The Apartment (1960)

C.C.Baxter works for an insurance firm of thirty-something thousand employees, in a city of eight million some-odd people, and works at desk eight hundred and whatever. I couldn't tell you, but Baxter sure could. He is a good natured, affable fellow who works hard and has ambitions. Unfortunately he is a complete pushover with an aptitude for getting himself into situations which he can't soon get out of. Therefore he remains nothing but a one of the numbers that he has memorized rattles off at will. But he has a plan...

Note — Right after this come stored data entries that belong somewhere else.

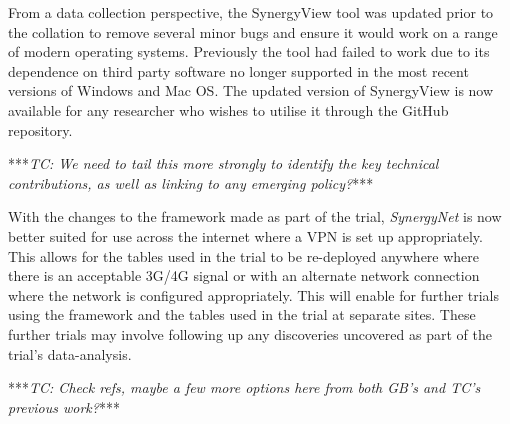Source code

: \documentclass[a4paper,11pt]{article}
\begin{document}
From a data collection perspective, the SynergyView tool was updated prior to the collation to remove several minor bugs and ensure it would work on a range of modern operating systems.
Previously the tool had failed to work due to its dependence on third party software no longer supported in the most recent versions of Windows and Mac OS.
The updated version of SynergyView is now available for any researcher who wishes to utilise it through the GitHub repository.



***{\emph{TC: We need to tail this more strongly to identify the key technical contributions, as well as linking to any emerging policy?}}***

With the changes to the framework made as part of the trial, {\emph{SynergyNet}} is now better suited for use across the internet where a VPN is set up appropriately.
This allows for the tables used in the trial to be re-deployed anywhere where there is an acceptable 3G/4G signal or with an alternate network connection where the network is configured appropriately.
This will enable for further trials using the framework and the tables used in the trial at separate sites.
These further trials may involve following up any discoveries uncovered as part of the trial's data-analysis.

***{\emph{TC: Check refs, maybe a few more options here from both GB's and TC's previous work?}}***



\end{document}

We soon learn that his apartment has become available for use by his four bosses should they like an evening alone with a female companion other than their wives. This has been going on for some time. Baxter is roused from his bed at all hours of the night and left out in the cold at the whim of his superiors. He is expected to keep a steady supply of liquor and cheese crackers available for use, and he has developed an elaborate key trading system, and calendar of events. It seems that he works just as hard managing his apartment as he does at this actual job. His neighbors and landlady know nothing about his business, and assume that he likes to party extra hardy. He is, in essence, a pimp. But instead of whoring his girls, he whores his bedroom.

Why does he do this? Two reasons: to keep his job, and to advance his job. I'm not sure why only his bosses played that blackmail card--perhaps it is just in Baxter's nature not to out his bosses to their wives. It does not matter though. He doesn't seem to have many other options for standing out in a company where everybody is remarkably the same.

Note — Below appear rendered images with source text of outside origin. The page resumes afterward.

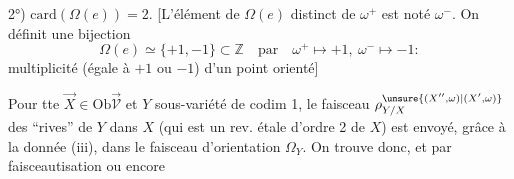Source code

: 2°) $\mathrm{card}(\Omega(e))=2$. [L'élément de $\Omega(e)$ distinct de $\omega^+$ est noté $\omega^-$. On définit une bijection
\[
\Omega(e)\simeq\{+1,-1\}\subset\mathbb Z\quad\text{par}\quad\omega^+\mapsto+1,\ \omega^-\mapsto-1:
\]
multiplicité (égale à $+1$ ou $-1$) d'un point orienté]


 Pour tte $\vec X\in\mathrm{Ob}\vec{\mathcal V}$ et $Y$ sous-variété de codim 1, le faisceau $\rho_{Y/X}^{\unsure{(X'',\omega)|(X',\omega)}}$ des ``rives'' de $Y$ dans $X$ (qui est un rev. étale d'ordre 2 de $X$) est envoyé, grâce à la donnée (iii), dans le faisceau d'orientation $\Omega_Y$. On trouve donc, 
et par faisceautisation
ou encore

Even though their are thirty thousand same-faced workers in the building, the pretty fireball elevator attendant (Shirley MacLaine) remembers them all by name, and has stolen Baxter's heart. Unfortunately for him, he is unaware that she is the girlfriend of one of his bosses--that is until he stumbles across her in his apartment in the most unusual of situations. The results lead to a weekend of gin-rummy and spaghetti strained using a tennis racket (the poor man is hopelessly bacheloresque). The consequences are for you to see.

This seems like the simplest of love-triangle situations, but it is set in the most unusual and ridiculously funny of settings. We get a half-formed answer of how this situation even began involving men's tuxedos that spiraled out of control, but mostly we are left to our imagination with only the personality of helpless man as our clue. Jack Lemmon as Baxter is terrific. Billy Wilder plus Lemmon is terrific, but we already know that. It was Shirley MacLaine that took me by surprise. Most of the characters in Wilder films seem a bit larger than life; it's just the nature of his work. MacLaine, however, brought a sensibility and ease to his Wilder's words that I was not expecting. When she spoke it didn't sound like a script, it sounded like dialogue. It was unmistakably Wilder's words ("When you're in love with a married man you shouldn't wear mascara."), but they sounded so natural. I caught myself muttering "Wow, that is a terrific bit of acting" multiple times, and that is a mark of someone who is damn good at her craft.

There are scenes in this movie that were comedic genius. One of the Baxter's bosses brings over a girl he says looks like Marilyn Monroe. When I heard her voice I had to pause and look really hard to determine whether or not it was the genuine article. I chuckled when I thought of Billy Wilder auditioning girls and asking them to do their best Marilyn Monroe impressions. I'll bet half of all of the girls in L.A. showed up with an eyeliner mole on their faces doing throaty voices and wiggling their eyebrows. That would be one hell of an afternoon.

This is a hilarious and rather moving film. You love who you are supposed to love, hate who you are supposed to hate, and relish in all of the details that a great film-maker like Wilder likes to surprise you with.